- **Assignment**
Copy out the entries word for word, leaving images aside.

++++ Excerpted records

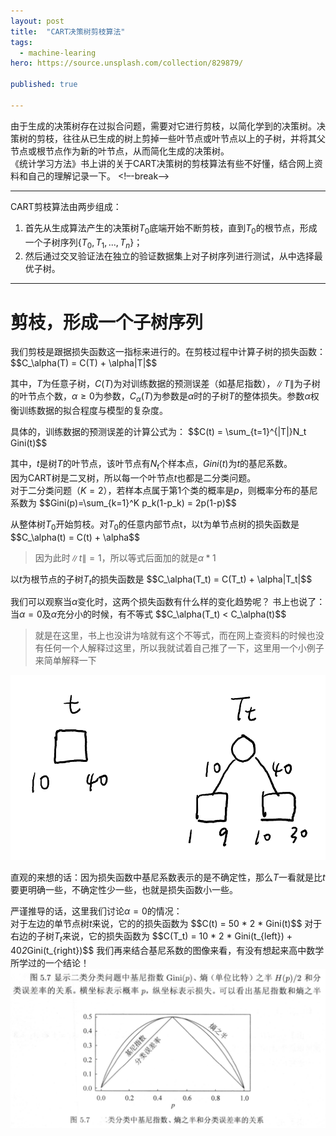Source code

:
 ```yaml
---
layout: post
title:  "CART决策树剪枝算法"
tags:
  - machine-learing
hero: https://source.unsplash.com/collection/829879/

published: true

---
```


由于生成的决策树存在过拟合问题，需要对它进行剪枝，以简化学到的决策树。决策树的剪枝，往往从已生成的树上剪掉一些叶节点或叶节点以上的子树，并将其父节点或根节点作为新的叶节点，从而简化生成的决策树。   
《统计学习方法》书上讲的关于CART决策树的剪枝算法有些不好懂，结合网上资料和自己的理解记录一下。
<!–-break-–> 


***************

CART剪枝算法由两步组成：
1. 首先从生成算法产生的决策树$T_0$底端开始不断剪枝，直到$T_0$的根节点，形成一个子树序列$\{T_0,T_1,...,T_n\}$；
2. 然后通过交叉验证法在独立的验证数据集上对子树序列进行测试，从中选择最优子树。

*******************

# 剪枝，形成一个子树序列

我们剪枝是跟据损失函数这一指标来进行的。在剪枝过程中计算子树的损失函数：
\$\$C_\alpha(T) = C(T) + \alpha|T|\$\$

其中，$T$为任意子树，$C(T)$为对训练数据的预测误差（如基尼指数），$\|T\|$为子树的叶节点个数，$\alpha\geqslant0$为参数，$C_\alpha(T)$为参数是$\alpha$时的子树$T$的整体损失。参数$\alpha$权衡训练数据的拟合程度与模型的复杂度。

具体的，训练数据的预测误差的计算公式为：
\$\$C(t) = \sum_{t=1}^{|T|}N_t Gini(t)\$\$

其中，$t$是树$T$的叶节点，该叶节点有$N_t$个样本点，$Gini(t)$为$t$的基尼系数。   
因为CART树是二叉树，所以每一个叶节点$t$也都是二分类问题。   
对于二分类问题（$K=2$），若样本点属于第1个类的概率是$p$，则概率分布的基尼系数为
\$\$Gini(p)=\sum_{k=1}^K p_k(1-p_k) = 2p(1-p)\$\$

从整体树$T_0$开始剪枝。对$T_0$的任意内部节点t，以t为单节点树的损失函数是
\$\$C_\alpha(t) = C(t) + \alpha\$\$
> 因为此时$\|t\|=1$，所以等式后面加的就是$\alpha*1$

以$t$为根节点的子树$T_t$的损失函数是
\$\$C_\alpha(T_t) = C(T_t) + \alpha|T_t|\$\$

我们可以观察当$\alpha$变化时，这两个损失函数有什么样的变化趋势呢？
书上也说了：
当$\alpha = 0$及$\alpha$充分小的时候，有不等式
\$\$C_\alpha(T_t) < C_\alpha(t)\$\$
> 就是在这里，书上也没讲为啥就有这个不等式，而在网上查资料的时候也没有任何一个人解释过这里，所以我就试着自己推了一下，这里用一个小例子来简单解释一下

![tree](../resources/CART-tree.png)

直观的来想的话：因为损失函数中基尼系数表示的是不确定性，那么$T$一看就是比$t$要更明确一些，不确定性少一些，也就是损失函数小一些。

严谨推导的话，这里我们讨论$\alpha=0$的情况：   
对于左边的单节点树$t$来说，它的的损失函数为
\$\$C(t) = 50 * 2 * Gini(t)\$\$
对于右边的子树$T_t$来说，它的损失函数为
\$\$C(T_t) = 10 * 2 * Gini(t_{left}) + 40*2*Gini(t_{right})\$\$
我们再来结合基尼系数的图像来看，有没有想起来高中数学所学过的一个结论！
![gini](../resources/Gini.png)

++++++++

- **Solution for this problem**
Source code

:
 ```yaml
---
layout: post
title:  "CART决策树剪枝算法"
tags:
  - machine-learing
hero: https://source.unsplash.com/collection/829879/

published: true

---
```


由于生成的决策树存在过拟合问题，需要对它进行剪枝，以简化学到的决策树。决策树的剪枝，往往从已生成的树上剪掉一些叶节点或叶节点以上的子树，并将其父节点或根节点作为新的叶节点，从而简化生成的决策树。   
《统计学习方法》书上讲的关于CART决策树的剪枝算法有些不好懂，结合网上资料和自己的理解记录一下。
<!–-break-–> 


***************

CART剪枝算法由两步组成：
1. 首先从生成算法产生的决策树$T_0$底端开始不断剪枝，直到$T_0$的根节点，形成一个子树序列$\{T_0,T_1,...,T_n\}$；
2. 然后通过交叉验证法在独立的验证数据集上对子树序列进行测试，从中选择最优子树。

*******************

# 剪枝，形成一个子树序列

我们剪枝是跟据损失函数这一指标来进行的。在剪枝过程中计算子树的损失函数：
\$\$C_\alpha(T) = C(T) + \alpha|T|\$\$

其中，$T$为任意子树，$C(T)$为对训练数据的预测误差（如基尼指数），$\|T\|$为子树的叶节点个数，$\alpha\geqslant0$为参数，$C_\alpha(T)$为参数是$\alpha$时的子树$T$的整体损失。参数$\alpha$权衡训练数据的拟合程度与模型的复杂度。

具体的，训练数据的预测误差的计算公式为：
\$\$C(t) = \sum_{t=1}^{|T|}N_t Gini(t)\$\$

其中，$t$是树$T$的叶节点，该叶节点有$N_t$个样本点，$Gini(t)$为$t$的基尼系数。   
因为CART树是二叉树，所以每一个叶节点$t$也都是二分类问题。   
对于二分类问题（$K=2$），若样本点属于第1个类的概率是$p$，则概率分布的基尼系数为
\$\$Gini(p)=\sum_{k=1}^K p_k(1-p_k) = 2p(1-p)\$\$

从整体树$T_0$开始剪枝。对$T_0$的任意内部节点t，以t为单节点树的损失函数是
\$\$C_\alpha(t) = C(t) + \alpha\$\$
> 因为此时$\|t\|=1$，所以等式后面加的就是$\alpha*1$

以$t$为根节点的子树$T_t$的损失函数是
\$\$C_\alpha(T_t) = C(T_t) + \alpha|T_t|\$\$

我们可以观察当$\alpha$变化时，这两个损失函数有什么样的变化趋势呢？
书上也说了：
当$\alpha = 0$及$\alpha$充分小的时候，有不等式
\$\$C_\alpha(T_t) < C_\alpha(t)\$\$
> 就是在这里，书上也没讲为啥就有这个不等式，而在网上查资料的时候也没有任何一个人解释过这里，所以我就试着自己推了一下，这里用一个小例子来简单解释一下

![tree](../resources/CART-tree.png)

直观的来想的话：因为损失函数中基尼系数表示的是不确定性，那么$T$一看就是比$t$要更明确一些，不确定性少一些，也就是损失函数小一些。

严谨推导的话，这里我们讨论$\alpha=0$的情况：   
对于左边的单节点树$t$来说，它的的损失函数为
\$\$C(t) = 50 * 2 * Gini(t)\$\$
对于右边的子树$T_t$来说，它的损失函数为
\$\$C(T_t) = 10 * 2 * Gini(t_{left}) + 40*2*Gini(t_{right})\$\$
我们再来结合基尼系数的图像来看，有没有想起来高中数学所学过的一个结论！
![gini](../resources/Gini.png)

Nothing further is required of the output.